Of the four known adenosine receptors, the A2A receptor has received much attention over the last few years. The discovery of high-affinity and selective A2A adenosine receptor antagonists, together with the development of different genetic lines of mice lacking A2A receptors, have greatly contributed to the new insights into the mechanisms whereby A2A receptors modulate central nervous system functions. Efforts made using the prototypic A2A receptor antagonists, e.g., the 8-styrylxanthine KW 6002 and the pyrazolotriazolopyrimidine SCH 58261, have shown that these drugs are effective in different models of motor impairment mimicking the main features of Parkinson's disease. Moreover, these drugs show neuroprotective properties in models of brain injury. Consistent with pharmacology, A2A receptor knockout mice have been found to be less sensitive to both motor impairment and neurochemical changes relevant to neurodegenerative disorders.
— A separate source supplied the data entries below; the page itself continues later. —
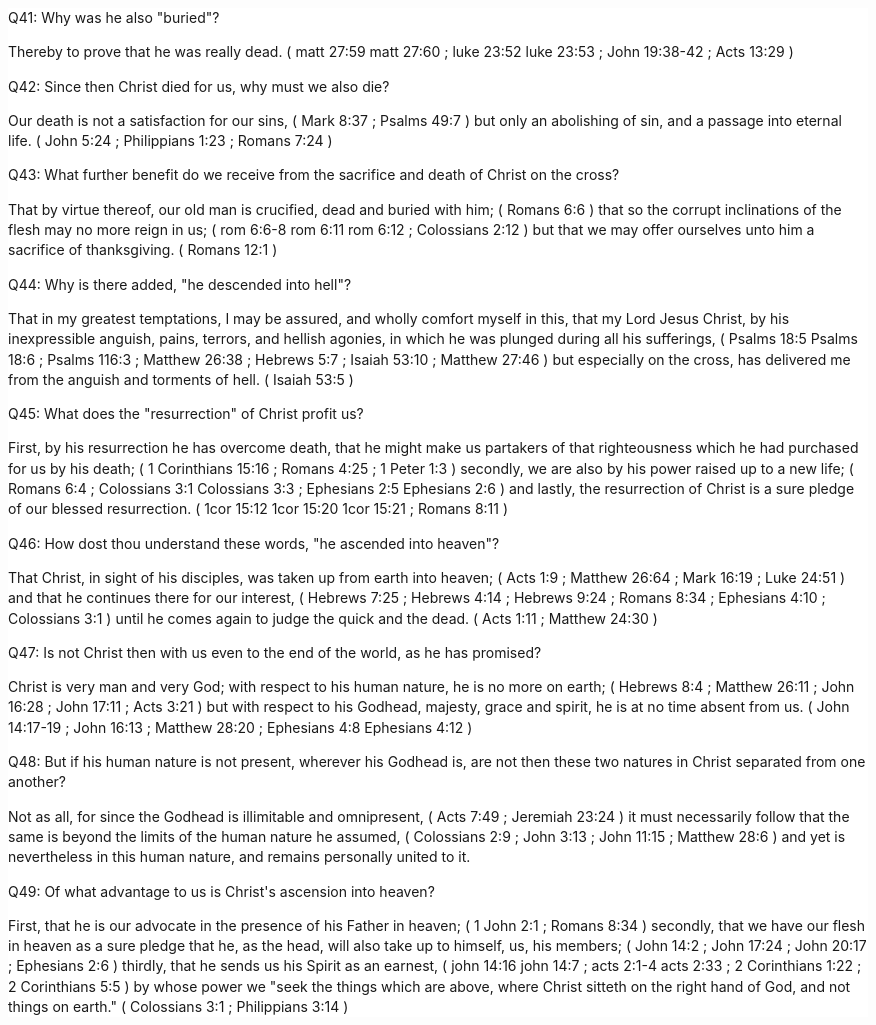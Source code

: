 Q41: Why was he also "buried"?

Thereby to prove that he was really dead. ( matt 27:59 matt 27:60 ; luke 23:52 luke 23:53 ; John 19:38-42 ; Acts 13:29 )

Q42: Since then Christ died for us, why must we also die?

Our death is not a satisfaction for our sins, ( Mark 8:37 ; Psalms 49:7 ) but only an abolishing of sin, and a passage into eternal life. ( John 5:24 ; Philippians 1:23 ; Romans 7:24 )

Q43: What further benefit do we receive from the sacrifice and death of Christ on the cross?

That by virtue thereof, our old man is crucified, dead and buried with him; ( Romans 6:6 ) that so the corrupt inclinations of the flesh may no more reign in us; ( rom 6:6-8 rom 6:11 rom 6:12 ; Colossians 2:12 ) but that we may offer ourselves unto him a sacrifice of thanksgiving. ( Romans 12:1 )

Q44: Why is there added, "he descended into hell"?

That in my greatest temptations, I may be assured, and wholly comfort myself in this, that my Lord Jesus Christ, by his inexpressible anguish, pains, terrors, and hellish agonies, in which he was plunged during all his sufferings, ( Psalms 18:5 Psalms 18:6 ; Psalms 116:3 ; Matthew 26:38 ; Hebrews 5:7 ; Isaiah 53:10 ; Matthew 27:46 ) but especially on the cross, has delivered me from the anguish and torments of hell. ( Isaiah 53:5 )

Q45: What does the "resurrection" of Christ profit us?

First, by his resurrection he has overcome death, that he might make us partakers of that righteousness which he had purchased for us by his death; ( 1 Corinthians 15:16 ; Romans 4:25 ; 1 Peter 1:3 ) secondly, we are also by his power raised up to a new life; ( Romans 6:4 ; Colossians 3:1 Colossians 3:3 ; Ephesians 2:5 Ephesians 2:6 ) and lastly, the resurrection of Christ is a sure pledge of our blessed resurrection. ( 1cor 15:12 1cor 15:20 1cor 15:21 ; Romans 8:11 )

Q46: How dost thou understand these words, "he ascended into heaven"?

That Christ, in sight of his disciples, was taken up from earth into heaven; ( Acts 1:9 ; Matthew 26:64 ; Mark 16:19 ; Luke 24:51 ) and that he continues there for our interest, ( Hebrews 7:25 ; Hebrews 4:14 ; Hebrews 9:24 ; Romans 8:34 ; Ephesians 4:10 ; Colossians 3:1 ) until he comes again to judge the quick and the dead. ( Acts 1:11 ; Matthew 24:30 )

Q47: Is not Christ then with us even to the end of the world, as he has promised?

Christ is very man and very God; with respect to his human nature, he is no more on earth; ( Hebrews 8:4 ; Matthew 26:11 ; John 16:28 ; John 17:11 ; Acts 3:21 ) but with respect to his Godhead, majesty, grace and spirit, he is at no time absent from us. ( John 14:17-19 ; John 16:13 ; Matthew 28:20 ; Ephesians 4:8 Ephesians 4:12 )

Q48: But if his human nature is not present, wherever his Godhead is, are not then these two natures in Christ separated from one another?

Not as all, for since the Godhead is illimitable and omnipresent, ( Acts 7:49 ; Jeremiah 23:24 ) it must necessarily follow that the same is beyond the limits of the human nature he assumed, ( Colossians 2:9 ; John 3:13 ; John 11:15 ; Matthew 28:6 ) and yet is nevertheless in this human nature, and remains personally united to it.

Q49: Of what advantage to us is Christ's ascension into heaven?

First, that he is our advocate in the presence of his Father in heaven; ( 1 John 2:1 ; Romans 8:34 ) secondly, that we have our flesh in heaven as a sure pledge that he, as the head, will also take up to himself, us, his members; ( John 14:2 ; John 17:24 ; John 20:17 ; Ephesians 2:6 ) thirdly, that he sends us his Spirit as an earnest, ( john 14:16 john 14:7 ; acts 2:1-4 acts 2:33 ; 2 Corinthians 1:22 ; 2 Corinthians 5:5 ) by whose power we "seek the things which are above, where Christ sitteth on the right hand of God, and not things on earth." ( Colossians 3:1 ; Philippians 3:14 )
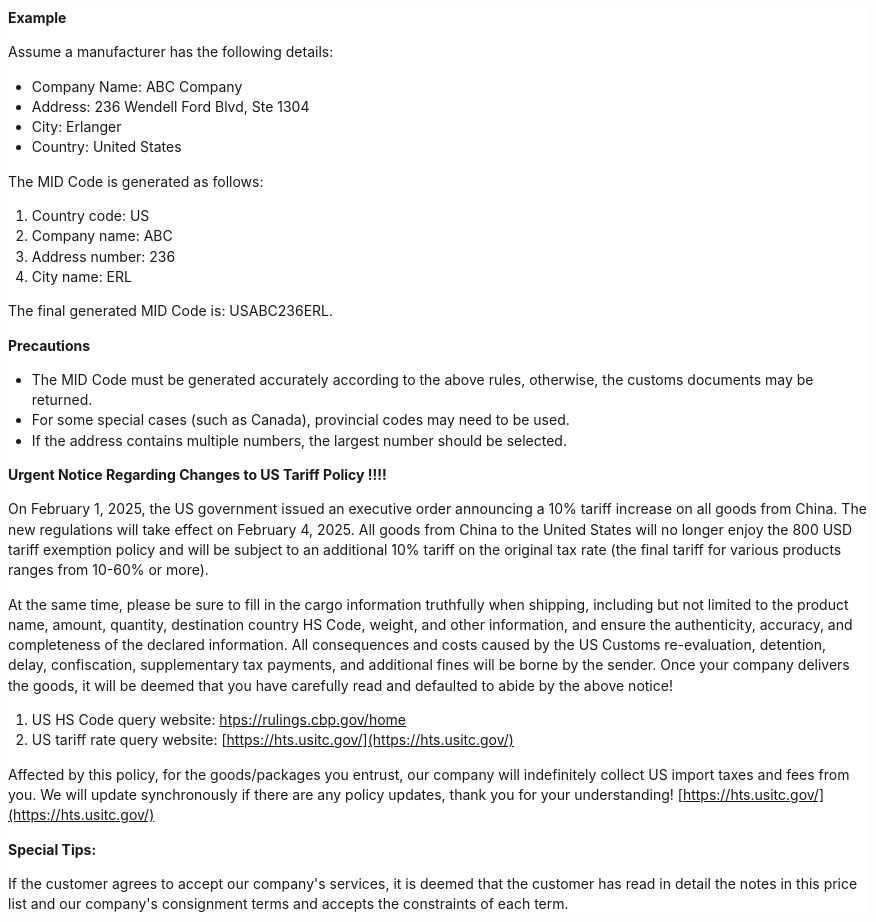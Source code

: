 **Example**

Assume a manufacturer has the following details:

*   Company Name: ABC Company
*   Address: 236 Wendell Ford Blvd, Ste 1304
*   City: Erlanger
*   Country: United States

The MID Code is generated as follows:

1.  Country code: US
2.  Company name: ABC
3.  Address number: 236
4.  City name: ERL

The final generated MID Code is: USABC236ERL.

**Precautions**

*   The MID Code must be generated accurately according to the above rules, otherwise, the customs documents may be returned.
*   For some special cases (such as Canada), provincial codes may need to be used.
*   If the address contains multiple numbers, the largest number should be selected.

**Urgent Notice Regarding Changes to US Tariff Policy ‼‼**

On February 1, 2025, the US government issued an executive order announcing a 10% tariff increase on all goods from China. The new regulations will take effect on February 4, 2025. All goods from China to the United States will no longer enjoy the 800 USD tariff exemption policy and will be subject to an additional 10% tariff on the original tax rate (the final tariff for various products ranges from 10-60% or more).

At the same time, please be sure to fill in the cargo information truthfully when shipping, including but not limited to the product name, amount, quantity, destination country HS Code, weight, and other information, and ensure the authenticity, accuracy, and completeness of the declared information. All consequences and costs caused by the US Customs re-evaluation, detention, delay, confiscation, supplementary tax payments, and additional fines will be borne by the sender. Once your company delivers the goods, it will be deemed that you have carefully read and defaulted to abide by the above notice!

1.  US HS Code query website: [htps://rulings.cbp.gov/home](htps://rulings.cbp.gov/home)
2.  US tariff rate query website: [https://hts.usitc.gov/](https://hts.usitc.gov/)

Affected by this policy, for the goods/packages you entrust, our company will indefinitely collect US import taxes and fees from you. We will update synchronously if there are any policy updates, thank you for your understanding!
[https://hts.usitc.gov/](https://hts.usitc.gov/)

**Special Tips:**

If the customer agrees to accept our company's services, it is deemed that the customer has read in detail the notes in this price list and our company's consignment terms and accepts the constraints of each term.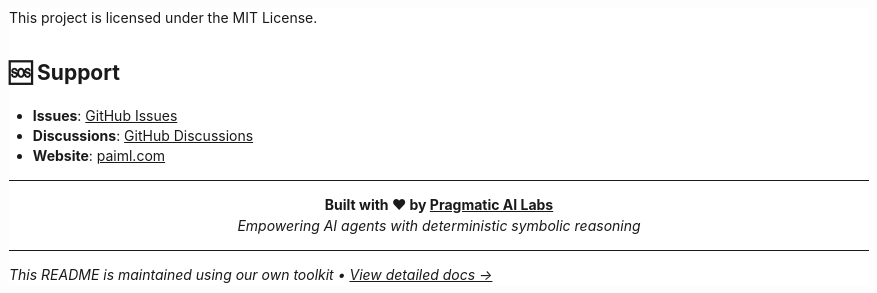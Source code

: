 This project is licensed under the MIT License.

## 🆘 Support

- **Issues**: [GitHub Issues](https://github.com/paiml/paiml-mcp-agent-toolkit/issues)
- **Discussions**: [GitHub Discussions](https://github.com/paiml/paiml-mcp-agent-toolkit/discussions)
- **Website**: [paiml.com](https://paiml.com)

---

<div align="center">
  <strong>Built with ❤️ by <a href="https://paiml.com">Pragmatic AI Labs</a></strong><br>
  <em>Empowering AI agents with deterministic symbolic reasoning</em>
</div>

---

*This README is maintained using our own toolkit • [View detailed docs →](rust-docs/)*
The main effect of A2A receptor blockade or inactivation is related to selective interaction with dopamine-mediated function in the striatum. However, there are responses which appear to be independent of dopamine receptors while the mechanisms underlying neuroprotection remain to be elucidated. Overall, there are now compounds that appear to be promising for treatment of Parkinson's disease and related neurodegenerative disorders. The efforts currently ongoing to understand their efficacy in patients will make it possible to assess whether A2A receptor blockers are a new interesting class of antiparkinsonian agents. © 2001 Wiley-Liss, Inc.